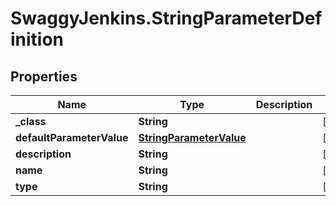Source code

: # SwaggyJenkins.StringParameterDefinition

## Properties
Name | Type | Description | Notes
------------ | ------------- | ------------- | -------------
**_class** | **String** |  | [optional] 
**defaultParameterValue** | [**StringParameterValue**](StringParameterValue.md) |  | [optional] 
**description** | **String** |  | [optional] 
**name** | **String** |  | [optional] 
**type** | **String** |  | [optional]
=======
◆ BRIEF ◆
Word for word, repeat all the data, but not its images.

◆ SOLUTION TO THIS PROBLEM ◆
Source code

: # SwaggyJenkins.StringParameterDefinition

## Properties
Name | Type | Description | Notes
------------ | ------------- | ------------- | -------------
**_class** | **String** |  | [optional] 
**defaultParameterValue** | [**StringParameterValue**](StringParameterValue.md) |  | [optional] 
**description** | **String** |  | [optional] 
**name** | **String** |  | [optional] 
**type** | **String** |  | [optional]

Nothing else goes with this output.